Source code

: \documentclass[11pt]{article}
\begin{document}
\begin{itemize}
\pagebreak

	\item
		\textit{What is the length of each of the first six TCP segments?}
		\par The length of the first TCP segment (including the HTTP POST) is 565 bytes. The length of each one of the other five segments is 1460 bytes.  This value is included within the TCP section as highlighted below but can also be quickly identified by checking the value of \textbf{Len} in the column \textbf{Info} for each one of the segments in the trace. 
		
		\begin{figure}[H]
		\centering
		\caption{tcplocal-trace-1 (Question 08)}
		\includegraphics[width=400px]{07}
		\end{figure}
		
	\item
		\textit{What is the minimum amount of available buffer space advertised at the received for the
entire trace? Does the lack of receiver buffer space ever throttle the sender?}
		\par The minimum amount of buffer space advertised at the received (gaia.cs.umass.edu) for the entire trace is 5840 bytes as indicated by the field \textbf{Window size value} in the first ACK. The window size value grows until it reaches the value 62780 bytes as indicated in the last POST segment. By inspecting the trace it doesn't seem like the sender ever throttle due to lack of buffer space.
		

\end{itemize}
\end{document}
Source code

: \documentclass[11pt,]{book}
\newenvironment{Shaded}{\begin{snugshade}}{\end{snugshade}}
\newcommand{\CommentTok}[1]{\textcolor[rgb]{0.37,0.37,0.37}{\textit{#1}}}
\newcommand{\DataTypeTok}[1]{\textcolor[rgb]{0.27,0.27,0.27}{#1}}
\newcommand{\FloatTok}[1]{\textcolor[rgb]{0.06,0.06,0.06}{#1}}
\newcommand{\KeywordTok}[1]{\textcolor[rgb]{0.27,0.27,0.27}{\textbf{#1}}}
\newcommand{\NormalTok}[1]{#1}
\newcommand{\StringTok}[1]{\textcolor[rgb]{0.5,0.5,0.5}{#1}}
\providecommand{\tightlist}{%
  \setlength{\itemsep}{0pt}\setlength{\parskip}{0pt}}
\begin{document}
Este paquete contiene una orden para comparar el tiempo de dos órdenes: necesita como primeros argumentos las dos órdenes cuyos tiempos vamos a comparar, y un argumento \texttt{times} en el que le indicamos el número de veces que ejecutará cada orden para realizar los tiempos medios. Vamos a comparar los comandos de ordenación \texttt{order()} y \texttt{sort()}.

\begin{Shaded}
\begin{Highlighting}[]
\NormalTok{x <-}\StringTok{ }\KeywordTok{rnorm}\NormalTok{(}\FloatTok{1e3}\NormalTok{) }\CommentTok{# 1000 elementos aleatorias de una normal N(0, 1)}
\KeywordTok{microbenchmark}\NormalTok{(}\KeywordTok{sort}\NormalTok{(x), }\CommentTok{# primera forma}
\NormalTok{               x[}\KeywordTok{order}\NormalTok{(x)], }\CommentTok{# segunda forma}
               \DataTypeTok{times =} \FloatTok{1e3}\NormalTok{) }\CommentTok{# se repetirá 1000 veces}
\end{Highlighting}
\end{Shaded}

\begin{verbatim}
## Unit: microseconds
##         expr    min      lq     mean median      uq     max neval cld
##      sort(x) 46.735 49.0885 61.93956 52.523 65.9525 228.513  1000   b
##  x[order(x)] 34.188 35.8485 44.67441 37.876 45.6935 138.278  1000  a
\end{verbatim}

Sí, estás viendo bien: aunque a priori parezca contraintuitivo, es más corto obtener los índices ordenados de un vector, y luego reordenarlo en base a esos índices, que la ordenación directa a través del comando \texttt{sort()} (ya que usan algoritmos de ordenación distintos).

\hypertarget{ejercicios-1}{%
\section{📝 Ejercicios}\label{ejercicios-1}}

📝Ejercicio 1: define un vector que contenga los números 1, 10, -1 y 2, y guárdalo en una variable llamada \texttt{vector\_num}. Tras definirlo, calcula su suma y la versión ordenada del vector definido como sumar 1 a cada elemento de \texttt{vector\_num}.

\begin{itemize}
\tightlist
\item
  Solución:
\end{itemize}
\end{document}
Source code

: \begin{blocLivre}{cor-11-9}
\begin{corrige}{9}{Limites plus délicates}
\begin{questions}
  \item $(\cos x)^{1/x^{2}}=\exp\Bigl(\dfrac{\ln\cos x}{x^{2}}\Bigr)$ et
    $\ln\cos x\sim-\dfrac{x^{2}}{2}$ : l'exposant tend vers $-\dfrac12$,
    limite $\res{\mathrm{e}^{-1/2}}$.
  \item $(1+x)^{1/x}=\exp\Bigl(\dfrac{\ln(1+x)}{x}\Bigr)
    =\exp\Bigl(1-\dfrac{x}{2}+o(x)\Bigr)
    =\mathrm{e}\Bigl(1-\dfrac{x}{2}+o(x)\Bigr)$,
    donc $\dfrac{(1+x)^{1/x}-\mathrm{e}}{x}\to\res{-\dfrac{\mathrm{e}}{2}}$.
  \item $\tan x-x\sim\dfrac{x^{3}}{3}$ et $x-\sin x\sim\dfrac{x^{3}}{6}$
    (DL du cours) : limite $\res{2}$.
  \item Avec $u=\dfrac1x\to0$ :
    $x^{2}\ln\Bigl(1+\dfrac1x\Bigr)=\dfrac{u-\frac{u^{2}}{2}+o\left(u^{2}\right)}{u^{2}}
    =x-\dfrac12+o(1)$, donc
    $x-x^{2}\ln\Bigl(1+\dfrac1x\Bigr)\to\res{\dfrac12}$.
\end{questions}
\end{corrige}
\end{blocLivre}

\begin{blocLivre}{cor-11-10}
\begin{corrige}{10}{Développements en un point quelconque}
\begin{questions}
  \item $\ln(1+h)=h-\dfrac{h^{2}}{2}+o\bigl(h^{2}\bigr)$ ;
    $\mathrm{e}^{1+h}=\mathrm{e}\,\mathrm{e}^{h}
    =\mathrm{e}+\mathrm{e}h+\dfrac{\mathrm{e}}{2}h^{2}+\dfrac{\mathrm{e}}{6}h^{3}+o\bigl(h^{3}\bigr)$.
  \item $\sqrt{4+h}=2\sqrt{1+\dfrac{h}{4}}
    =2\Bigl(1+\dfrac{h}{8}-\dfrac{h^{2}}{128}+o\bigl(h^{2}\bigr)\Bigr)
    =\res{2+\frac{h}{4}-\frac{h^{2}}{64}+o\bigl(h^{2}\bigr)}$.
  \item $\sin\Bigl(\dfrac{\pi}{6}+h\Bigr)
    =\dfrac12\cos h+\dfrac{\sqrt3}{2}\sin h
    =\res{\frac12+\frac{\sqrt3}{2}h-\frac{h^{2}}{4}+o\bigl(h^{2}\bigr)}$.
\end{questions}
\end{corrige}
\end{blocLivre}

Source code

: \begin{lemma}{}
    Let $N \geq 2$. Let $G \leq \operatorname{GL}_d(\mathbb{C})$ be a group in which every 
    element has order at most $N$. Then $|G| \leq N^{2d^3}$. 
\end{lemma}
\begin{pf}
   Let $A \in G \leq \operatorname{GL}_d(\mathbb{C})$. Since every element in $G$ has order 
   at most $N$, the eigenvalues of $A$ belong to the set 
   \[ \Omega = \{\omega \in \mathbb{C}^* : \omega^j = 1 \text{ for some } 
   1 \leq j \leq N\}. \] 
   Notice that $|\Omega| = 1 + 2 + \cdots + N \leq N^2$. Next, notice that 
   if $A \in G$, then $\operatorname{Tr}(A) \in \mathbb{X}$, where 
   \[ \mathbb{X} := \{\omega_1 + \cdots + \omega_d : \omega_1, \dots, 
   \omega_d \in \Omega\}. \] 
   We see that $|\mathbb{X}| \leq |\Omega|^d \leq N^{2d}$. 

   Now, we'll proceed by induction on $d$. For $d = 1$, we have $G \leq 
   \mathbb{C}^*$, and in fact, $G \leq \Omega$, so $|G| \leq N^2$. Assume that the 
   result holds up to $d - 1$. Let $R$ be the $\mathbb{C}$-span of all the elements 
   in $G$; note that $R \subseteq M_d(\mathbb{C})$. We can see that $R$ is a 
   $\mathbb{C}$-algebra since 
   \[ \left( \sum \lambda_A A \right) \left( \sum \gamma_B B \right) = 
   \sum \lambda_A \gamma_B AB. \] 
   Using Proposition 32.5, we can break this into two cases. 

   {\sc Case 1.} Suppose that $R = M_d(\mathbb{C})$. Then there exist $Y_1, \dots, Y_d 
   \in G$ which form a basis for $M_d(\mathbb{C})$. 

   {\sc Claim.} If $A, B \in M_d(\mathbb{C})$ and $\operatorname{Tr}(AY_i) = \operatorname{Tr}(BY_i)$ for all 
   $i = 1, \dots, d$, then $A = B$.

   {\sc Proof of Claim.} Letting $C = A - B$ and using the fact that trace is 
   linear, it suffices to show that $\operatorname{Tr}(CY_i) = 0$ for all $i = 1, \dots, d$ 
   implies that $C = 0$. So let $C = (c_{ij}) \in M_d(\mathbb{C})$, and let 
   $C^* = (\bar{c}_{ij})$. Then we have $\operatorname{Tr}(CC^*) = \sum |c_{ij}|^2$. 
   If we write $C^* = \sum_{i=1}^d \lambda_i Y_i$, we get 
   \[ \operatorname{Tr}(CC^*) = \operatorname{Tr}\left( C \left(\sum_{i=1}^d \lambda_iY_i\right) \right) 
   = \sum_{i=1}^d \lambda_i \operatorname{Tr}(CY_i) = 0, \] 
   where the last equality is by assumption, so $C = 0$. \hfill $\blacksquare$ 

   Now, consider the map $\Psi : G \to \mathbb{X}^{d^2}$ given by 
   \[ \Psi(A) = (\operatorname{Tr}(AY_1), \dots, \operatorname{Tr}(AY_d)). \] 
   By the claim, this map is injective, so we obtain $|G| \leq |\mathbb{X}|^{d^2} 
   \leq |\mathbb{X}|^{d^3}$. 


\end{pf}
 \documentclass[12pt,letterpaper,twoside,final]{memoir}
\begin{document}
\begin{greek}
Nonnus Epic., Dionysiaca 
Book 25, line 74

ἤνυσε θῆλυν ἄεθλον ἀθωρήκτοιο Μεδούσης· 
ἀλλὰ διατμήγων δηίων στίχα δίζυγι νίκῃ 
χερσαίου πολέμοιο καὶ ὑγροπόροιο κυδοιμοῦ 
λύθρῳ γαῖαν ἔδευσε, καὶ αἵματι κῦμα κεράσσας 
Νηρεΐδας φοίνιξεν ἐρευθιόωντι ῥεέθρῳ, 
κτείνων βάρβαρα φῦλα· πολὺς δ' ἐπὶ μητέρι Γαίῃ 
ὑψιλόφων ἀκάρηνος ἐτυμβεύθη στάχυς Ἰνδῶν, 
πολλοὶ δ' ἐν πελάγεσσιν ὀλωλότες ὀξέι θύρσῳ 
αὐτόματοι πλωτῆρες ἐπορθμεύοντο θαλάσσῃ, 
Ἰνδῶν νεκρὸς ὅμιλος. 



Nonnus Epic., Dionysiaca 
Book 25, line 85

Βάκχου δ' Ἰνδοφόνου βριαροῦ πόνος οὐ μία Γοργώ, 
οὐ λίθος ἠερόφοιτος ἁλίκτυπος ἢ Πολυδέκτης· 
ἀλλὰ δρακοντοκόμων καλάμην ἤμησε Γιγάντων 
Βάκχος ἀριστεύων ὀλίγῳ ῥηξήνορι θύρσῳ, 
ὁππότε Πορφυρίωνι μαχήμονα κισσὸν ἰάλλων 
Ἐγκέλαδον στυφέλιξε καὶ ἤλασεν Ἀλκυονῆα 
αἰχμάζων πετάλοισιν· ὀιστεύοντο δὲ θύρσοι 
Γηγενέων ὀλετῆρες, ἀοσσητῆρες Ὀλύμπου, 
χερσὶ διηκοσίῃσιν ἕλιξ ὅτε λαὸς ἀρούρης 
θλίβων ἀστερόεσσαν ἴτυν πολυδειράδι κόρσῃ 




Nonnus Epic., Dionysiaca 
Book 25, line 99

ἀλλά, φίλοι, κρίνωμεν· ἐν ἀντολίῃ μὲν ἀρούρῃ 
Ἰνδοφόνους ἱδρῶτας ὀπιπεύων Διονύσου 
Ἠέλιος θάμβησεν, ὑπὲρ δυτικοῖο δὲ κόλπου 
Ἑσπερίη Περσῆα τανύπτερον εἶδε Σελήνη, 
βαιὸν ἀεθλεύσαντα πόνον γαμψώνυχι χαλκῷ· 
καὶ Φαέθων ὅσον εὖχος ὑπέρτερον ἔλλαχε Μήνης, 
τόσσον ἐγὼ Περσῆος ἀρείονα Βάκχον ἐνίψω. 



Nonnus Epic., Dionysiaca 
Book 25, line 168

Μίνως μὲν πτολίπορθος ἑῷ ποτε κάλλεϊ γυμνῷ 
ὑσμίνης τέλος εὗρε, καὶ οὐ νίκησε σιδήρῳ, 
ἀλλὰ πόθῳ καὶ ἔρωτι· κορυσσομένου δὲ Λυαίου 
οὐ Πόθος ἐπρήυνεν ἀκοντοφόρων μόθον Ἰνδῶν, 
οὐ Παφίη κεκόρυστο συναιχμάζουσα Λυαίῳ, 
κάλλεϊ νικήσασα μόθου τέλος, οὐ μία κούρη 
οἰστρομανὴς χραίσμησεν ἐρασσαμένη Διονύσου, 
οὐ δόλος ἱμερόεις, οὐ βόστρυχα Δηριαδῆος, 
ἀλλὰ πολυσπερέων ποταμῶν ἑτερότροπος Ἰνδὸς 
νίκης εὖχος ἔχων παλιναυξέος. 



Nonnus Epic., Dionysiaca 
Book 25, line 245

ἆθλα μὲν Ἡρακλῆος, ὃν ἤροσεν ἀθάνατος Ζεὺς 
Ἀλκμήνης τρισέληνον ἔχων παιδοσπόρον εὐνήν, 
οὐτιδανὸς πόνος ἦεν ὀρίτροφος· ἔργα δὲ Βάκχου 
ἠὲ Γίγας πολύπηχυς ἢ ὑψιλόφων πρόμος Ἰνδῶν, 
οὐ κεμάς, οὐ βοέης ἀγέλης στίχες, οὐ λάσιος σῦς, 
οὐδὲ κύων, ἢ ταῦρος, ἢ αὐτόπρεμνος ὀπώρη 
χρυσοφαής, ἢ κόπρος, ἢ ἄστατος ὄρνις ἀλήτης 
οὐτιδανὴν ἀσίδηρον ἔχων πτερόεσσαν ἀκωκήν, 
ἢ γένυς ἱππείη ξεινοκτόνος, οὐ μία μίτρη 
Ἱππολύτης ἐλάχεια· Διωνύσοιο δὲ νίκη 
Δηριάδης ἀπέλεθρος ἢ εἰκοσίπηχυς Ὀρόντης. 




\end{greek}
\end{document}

WHAT THE TASK ASKS. Go back to the listing above. Copy word for word the lines from the one with "Νηρεΐδας φοίνιξεν ἐρευθιόωντι" through the one with "ἀλλά, φίλοι, κρίνωμεν· ἐν ἀντολίῃ μὲν ἀρούρῃ", and nothing more.

SOLUTION.
Νηρεΐδας φοίνιξεν ἐρευθιόωντι ῥεέθρῳ, 
κτείνων βάρβαρα φῦλα· πολὺς δ' ἐπὶ μητέρι Γαίῃ 
ὑψιλόφων ἀκάρηνος ἐτυμβεύθη στάχυς Ἰνδῶν, 
πολλοὶ δ' ἐν πελάγεσσιν ὀλωλότες ὀξέι θύρσῳ 
αὐτόματοι πλωτῆρες ἐπορθμεύοντο θαλάσσῃ, 
Ἰνδῶν νεκρὸς ὅμιλος. 



Nonnus Epic., Dionysiaca 
Book 25, line 85

Βάκχου δ' Ἰνδοφόνου βριαροῦ πόνος οὐ μία Γοργώ, 
οὐ λίθος ἠερόφοιτος ἁλίκτυπος ἢ Πολυδέκτης· 
ἀλλὰ δρακοντοκόμων καλάμην ἤμησε Γιγάντων 
Βάκχος ἀριστεύων ὀλίγῳ ῥηξήνορι θύρσῳ, 
ὁππότε Πορφυρίωνι μαχήμονα κισσὸν ἰάλλων 
Ἐγκέλαδον στυφέλιξε καὶ ἤλασεν Ἀλκυονῆα 
αἰχμάζων πετάλοισιν· ὀιστεύοντο δὲ θύρσοι 
Γηγενέων ὀλετῆρες, ἀοσσητῆρες Ὀλύμπου, 
χερσὶ διηκοσίῃσιν ἕλιξ ὅτε λαὸς ἀρούρης 
θλίβων ἀστερόεσσαν ἴτυν πολυδειράδι κόρσῃ 




Nonnus Epic., Dionysiaca 
Book 25, line 99

ἀλλά, φίλοι, κρίνωμεν· ἐν ἀντολίῃ μὲν ἀρούρῃ 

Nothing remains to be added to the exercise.